THE HURRICANES CHASE
Lizelle Lee struck form from the outset. The four over opening Power Play yielded 39-0. In the sixth over Amy Edgar clean bowled Danni Wyatt-Hodge for 16 to make it 49-1. That brought Sciver-Brunt in to join Lee, and the pair made hay. At the halfway stage the score was 81-1. Hurricanes activated the Power Surge at the first permitted opportunity, namely for overs 11 and 12, quite rightly going for the quick kill (and even without that motivation, would they ever have a better time to take it than with Lizelle Lee and Natalie Sciver-Brunt both well set?) rather than waiting on further developments. Lee hit the fourth ball of the 11th over for a six, the third such blow of her innings, to pass 50 off 32 balls, and followed up by hitting four more off the fifth and another half dozen off the sixth. Sciver-Brunt joined the party by putting the first ball of the 12th over into the stands. In total the two overs of Power Surge produced 31-0, , and Hurricanes were 112-1 after 12 overs, needing a mere 26 off the last eight.
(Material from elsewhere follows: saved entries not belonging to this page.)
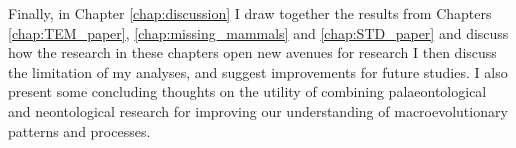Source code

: 

Finally, in Chapter \ref{chap:discussion} I draw together the results from Chapters \ref{chap:TEM_paper}, \ref{chap:missing_mammals} and \ref{chap:STD_paper} and discuss how the research in these chapters open new avenues for research %
I then discuss the limitation of my analyses, and suggest improvements for future studies.
I also present some concluding thoughts on the utility of combining palaeontological and neontological research for improving our understanding of macroevolutionary patterns and processes.

%
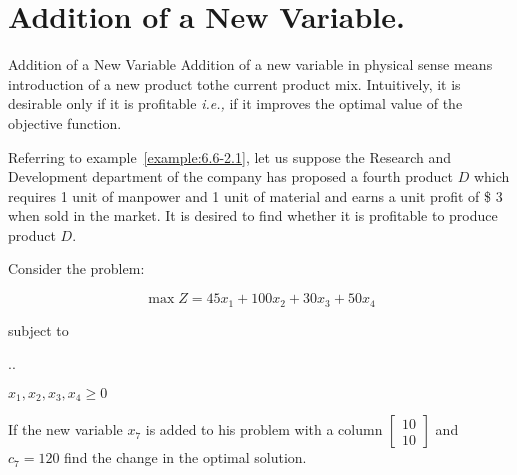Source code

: 
\section{Addition of a New Variable.}
\label{sec:addition-new-variable}


\begin{frame}{Addition of a New Variable}{}
  Addition of a new variable in physical sense means introduction of a new product tothe current product mix. Intuitively, it is desirable only if it is profitable \emph{i.e.,} if it improves the optimal value of the objective function.


\end{frame}

  \begin{frameExample}{}{}
    Referring to example~\ref{example:6.6-2.1}, let us suppose the Research and Development department of the company has proposed a fourth product $D$ which requires 1 unit of manpower and 1 unit of material and earns a unit profit of \$ 3 when sold in the market. It is desired to find whether it is profitable to produce product $D$.
  \end{frameExample}

  \begin{frameExample}{\label{example:6.6-3.2}}{}
    Consider the problem: 

    \[ \max Z = 45x_1 +100x_2 +30x_3 + 50x_4 \]

    subject to
    
    {\centering
  \sysdelim..%

  \vspace{5mm}
  $x_1, x_2, x_3,x_4 \geq 0$    
  \par}

If the new variable $x_7$ is added to his problem with a column $
\begin{bmatrix}
  10\\10
\end{bmatrix}
$ %
and $c_7 = 120$ find the change in the optimal solution.
  \end{frameExample}


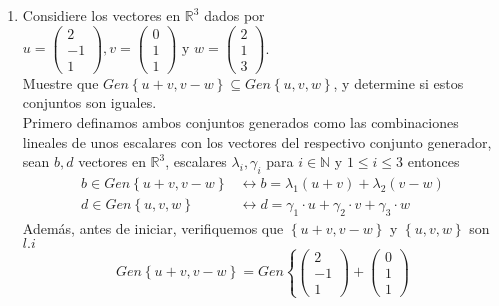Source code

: \documentclass{article}
\begin{document}
\begin{enumerate}
\begin{enumerate}[label=\listAlph]
        \end{enumerate}
    \item Considiere los vectores en \(\mathbb{R}^3\) dados por 
        \(
            u = 
            \begin{pmatrix}
                2 \\ -1 \\ 1
            \end{pmatrix},
            v =
            \begin{pmatrix}
                0 \\ 1 \\ 1
            \end{pmatrix}
            \text{ y }
            w = 
            \begin{pmatrix}
                2 \\ 1 \\ 3
            \end{pmatrix}
        \). \\
        Muestre que \(Gen\left\{u + v, v - w\right\} \subseteq Gen\left\{u, v, w\right\}\), y determine si estos conjuntos son iguales. \\
        Primero definamos ambos conjuntos generados como las combinaciones lineales de unos escalares con los vectores del respectivo conjunto generador, 
        sean \(b, d\) vectores en \(\mathbb{R}^3\), escalares \(\lambda_i, \gamma_i\) para \(i \in \mathbb{N}\) y \(1 \leq i \leq 3\) entonces
        \[
            \begin{aligned}
                b \in Gen\left\{u + v, v - w\right\} &\leftrightarrow b = \lambda_1\left(u + v\right) + \lambda_2\left(v - w\right) \\
                d \in Gen\left\{u, v, w\right\} &\leftrightarrow d = \gamma_1 \cdot u + \gamma_2 \cdot v + \gamma_3 \cdot w 
            \end{aligned}
        \]
        Además, antes de iniciar, verifiquemos que \(\left\{u + v, v - w\right\}\) y \(\left\{u, v, w\right\}\) son \(l.i\)
        \[
            Gen\left\{u + v, v - w\right\} = 
            Gen\left\{
                \begin{pmatrix}
                    2 \\ -1 \\ 1
                \end{pmatrix}
                +
                \begin{pmatrix}
                    0 \\ 1 \\ 1

\end{pmatrix}\]
\end{enumerate}
\end{document}
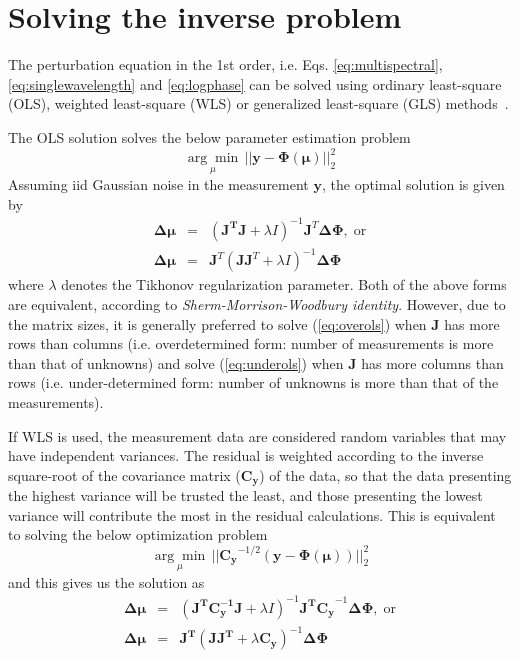 \documentclass[12pt]{book}               %
\begin{document}
\section{Solving the inverse problem}
The perturbation equation in the 1st order, i.e. Eqs. \ref{eq:multispectral}, \ref{eq:singlewavelength} and \ref{eq:logphase} can be solved using ordinary least-square (OLS), weighted least-square (WLS) or generalized least-square (GLS) methods~\cite{FangThesis}.

The OLS solution solves the below parameter estimation problem
\begin{equation}
\underset{\mu}{\arg\min} \, || \mathbf{y-\Phi(\mu)} ||^2_2
\end{equation}
Assuming iid Gaussian noise in the measurement $\mathbf y$, the optimal solution is given by
\begin{eqnarray}
\mathbf{\Delta\mu}&=&(\mathbf{J^TJ}+\lambda I)^{-1}\mathbf{J}^T\mathbf{\Delta\Phi},\;\mathrm{or}\label{eq:overols}\\
\mathbf{\Delta\mu}&=&\mathbf{J}^T(\mathbf{JJ}^T+\lambda I)^{-1}\mathbf{\Delta\Phi}\label{eq:underols}
\end{eqnarray}
where $\lambda$ denotes the Tikhonov regularization parameter. Both of the above forms are equivalent, according to \emph{Sherm-Morrison-Woodbury
identity}. However, due to the matrix sizes, it is generally preferred to solve (\ref{eq:overols}) when $\mathbf{J}$ has more rows than columns (i.e. overdetermined form: number of measurements is more than that of unknowns) and solve (\ref{eq:underols}) when $\mathbf{J}$ has more columns than rows (i.e. under-determined form: number of unknowns is more than that of the measurements).

If WLS is used, the measurement data are considered random variables that may have independent variances. The residual is weighted according to the inverse square-root of the covariance matrix ($\mathbf{C_y}$) of the data, so that the data presenting the highest variance will be trusted the least, and those presenting the lowest variance will contribute the most in the residual calculations. This is equivalent to solving the below optimization problem
\begin{equation}
\underset{\mu}{\arg\min} \, || \mathbf{C_y}^{-1/2}\left(\boldsymbol{y-\Phi(\mu)}\right) ||^2_2
\end{equation}
and this gives us the solution as
\begin{eqnarray}
\mathbf{\Delta\mu}&=&(\mathbf{J^TC_y^{-1}J}+\lambda I)^{-1}\mathbf{J^TC_y}^{-1}\mathbf{\Delta\Phi},\;\mathrm{or}\label{eq:overwls}\\
\mathbf{\Delta\mu}&=&\mathbf{J^T}(\mathbf{JJ^T}+\lambda \mathbf{C_y})^{-1}\mathbf{\Delta\Phi}\label{eq:underwls}
\end{eqnarray}
\end{document}
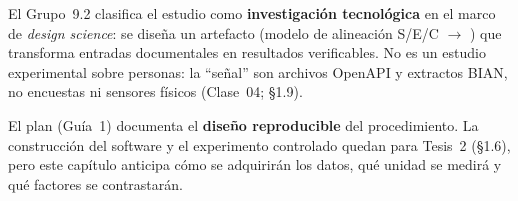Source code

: El Grupo~9.2 clasifica el estudio como \textbf{investigación tecnológica} en el marco de
\textit{design science}: se diseña un artefacto (modelo de alineación S/E/C $\rightarrow$
\AlignmentScore{}) que transforma entradas documentales en resultados verificables. No es un estudio
experimental sobre personas: la ``señal'' son archivos OpenAPI y extractos BIAN, no encuestas ni
sensores físicos (Clase~04; §1.9).

El plan (Guía~1) documenta el \textbf{diseño reproducible} del procedimiento. La construcción del
software y el experimento controlado quedan para Tesis~2 (§1.6), pero este capítulo anticipa
cómo se adquirirán los datos, qué unidad se medirá y qué factores se contrastarán.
Sciver-Brunt fell with victory in sight, but Lee went to a new record score for a WBBL final of 77 not out (44 balls, 10 fours, four sixes), while Nicola Carey made the winning hit, a four off the final ball of the 15th over. The margin was eight wickets, with five overs to spare. Lizelle Lee after that stunning blitz with the bat was named Player of the Match. This means that the Hurricanes currently hold both the men’s and women’s BBL titles, and that the only franchise never to have won a WBBL title is now the Melbourne Stars.
ON POWER SURGES
The Power Surge can be activated at any stage in the last ten overs of an innings. In this match it was one of many areas in which Hurricanes were superb. Scorchers by contrast took their surge for overs 15 and 16, and amassed 15-0 from those two overs, little if any better than they would have done in regular play. It is that last point, that the key is not just how many runs those overs yield, but how many more they yield than would have been scored anyway that informs my thinking on this subject. Taking it for overs 15 and 16 as Scorchers did today makes some sort of sense, effectively extending ‘the death’ from four overs to six. Leaving it any later would to me rank as folly. The Hurricanes had an easy choice today, as they had two well set batters both ideally suited to making use of a Power Surge when they took it. In general I think sides, influenced by the worry that taking it can lead to the loss of wickets are overcautious about doing so and tend it leave it later than they should.
PHOTOGRAPHS
My usual sign off…
This picture and the next show mute swans demonstrating that their huge size does not prevent them getting airborne.These starlings are not nesting in a particularly elaborate set of antlers! This is the topmost part of a tree canopy that at this time of year is devoid of any foliage.